We have observed some deficiencies in risk management in a number of areas:

First, there is a need for further development of independent risk management systems and audit coverage; second, some banks do not have adequate, comprehensive, written policies with respect to the bank's risk management policy and systems.

There is some weakness in valuation systems used by some dealers and active position takers. This weakness relates to independent verification of market values obtained from traders.

There are some weaknesses primarily relating to lack of formalization of liquidity monitoring systems used by some Tier 2 dealers and active position takers.

Some active position takers do not have the operational systems to perform the netting of contracts and positions.

The losses suffered during the past year by many U.S. corporations as well as pension plans, municipalities, and money market and mutual funds (have raised the issue of) sales practices. The specific issue and the one that obviously has generated the most industry concern is suitability.

When a bank makes a loan to a customer, bank regulators do not require that, in order to protect the customer, the bank determine the loan is suitable for the customer.

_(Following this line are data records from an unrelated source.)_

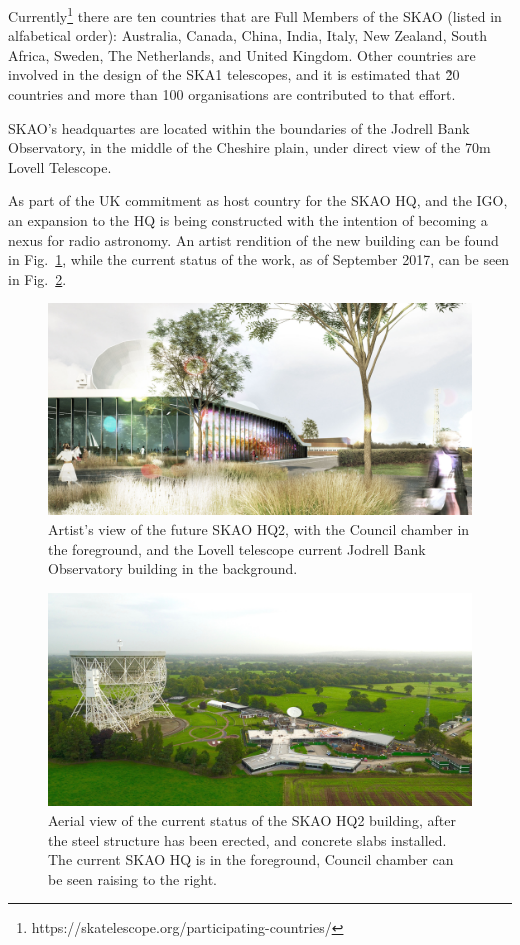 \documentclass[a4paper,
               biblatex,       %
               keeplastbox,    %
               ]{jacow-2_1}    %
\begin{document}
Currently\footnote{https://skatelescope.org/participating-countries/} there are ten countries that are Full Members of the SKAO (listed in alfabetical order): Australia, Canada, China, India, Italy, New Zealand, South Africa, Sweden, The Netherlands, and United Kingdom. Other countries are involved in the design of the SKA1 telescopes, and it is estimated that \~20 countries and more than 100 organisations are contributed to that effort.

SKAO's headquartes are located within the boundaries of the Jodrell Bank Observatory, in the middle of the Cheshire plain, under direct view of the 70m Lovell Telescope.

As part of the UK commitment as host country for the SKAO HQ, and the IGO, an expansion to the HQ is being constructed with the intention of becoming a nexus for radio astronomy. An artist rendition of the new building can be found in Fig.~\ref{fig:SKA-HQ-render}, while the current status of the work, as of September 2017, can be seen in Fig.~\ref{fig:SKA-HQ2-aerial}.

\begin{figure}[!htb]
  \centering
    \includegraphics[width=\columnwidth]{figs/SKA-HQ-render}
  \caption{Artist's view of the future SKAO HQ2, with the Council chamber in the foreground, and the Lovell telescope current Jodrell Bank Observatory building in the background.}
  \label{fig:SKA-HQ-render}
\end{figure}

\begin{figure}[!htb]
  \centering
    \includegraphics[width=\columnwidth]{figs/SKA-HQ2-aerial}
  \caption{Aerial view of the current status of the SKAO HQ2 building, after the steel structure has been erected, and concrete slabs installed. The current SKAO HQ is in the foreground, Council chamber can be seen raising to the right.}
  \label{fig:SKA-HQ2-aerial}
\end{figure}
\end{document}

However, bank regulators do expect that, as part of its credit analysis, a bank will determine that the terms of the loan, including the amount, the interest rate, and the covenants, are understood by the borrower and that the borrower can in fact repay the loan.

The application of a suitability rule to dealer banks' off-balance-sheet derivatives transactions would raise the question of why such a rule should not be applicable to other transactions by a bank with its customers. At the OCC we do not currently believe that it is necessary to make a fundamental change in the relationships between banks and their customers or, more specifically, in the obligations of banks toward their customers.

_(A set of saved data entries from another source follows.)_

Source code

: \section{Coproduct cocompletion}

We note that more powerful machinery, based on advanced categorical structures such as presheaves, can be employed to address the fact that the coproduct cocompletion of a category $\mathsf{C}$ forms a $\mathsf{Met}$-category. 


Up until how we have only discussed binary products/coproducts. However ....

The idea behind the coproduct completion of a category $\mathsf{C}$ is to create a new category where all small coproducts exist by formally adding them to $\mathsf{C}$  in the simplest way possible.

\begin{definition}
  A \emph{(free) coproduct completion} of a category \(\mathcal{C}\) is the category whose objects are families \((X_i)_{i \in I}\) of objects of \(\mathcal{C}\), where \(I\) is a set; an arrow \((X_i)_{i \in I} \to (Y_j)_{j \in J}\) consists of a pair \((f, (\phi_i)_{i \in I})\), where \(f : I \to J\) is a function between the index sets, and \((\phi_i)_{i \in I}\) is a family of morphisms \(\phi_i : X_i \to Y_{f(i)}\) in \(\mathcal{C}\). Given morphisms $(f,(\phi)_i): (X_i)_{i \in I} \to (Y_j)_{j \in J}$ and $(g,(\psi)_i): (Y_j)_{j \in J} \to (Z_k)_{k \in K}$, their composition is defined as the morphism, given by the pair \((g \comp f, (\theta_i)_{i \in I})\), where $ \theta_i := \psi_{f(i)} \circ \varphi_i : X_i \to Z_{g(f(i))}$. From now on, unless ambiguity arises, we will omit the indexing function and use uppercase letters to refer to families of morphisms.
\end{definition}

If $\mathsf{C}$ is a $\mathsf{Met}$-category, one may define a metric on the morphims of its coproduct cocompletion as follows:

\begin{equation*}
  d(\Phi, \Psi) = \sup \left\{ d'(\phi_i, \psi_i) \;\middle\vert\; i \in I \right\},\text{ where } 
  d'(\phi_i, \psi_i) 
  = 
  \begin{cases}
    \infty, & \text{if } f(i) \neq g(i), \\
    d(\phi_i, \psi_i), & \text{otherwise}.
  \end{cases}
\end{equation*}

If we find that national banks are not complying with guidance in section C1 of banking circular 277 (which requires dealer banks to make an assessment of whether a transaction is consistent with its counterparty's policies and procedures), we will review our position.

To that end, we have commenced a review of five of the multinational banks which we supervise to determine how, specifically, these banks are going about complying with appropriateness standards in section C1.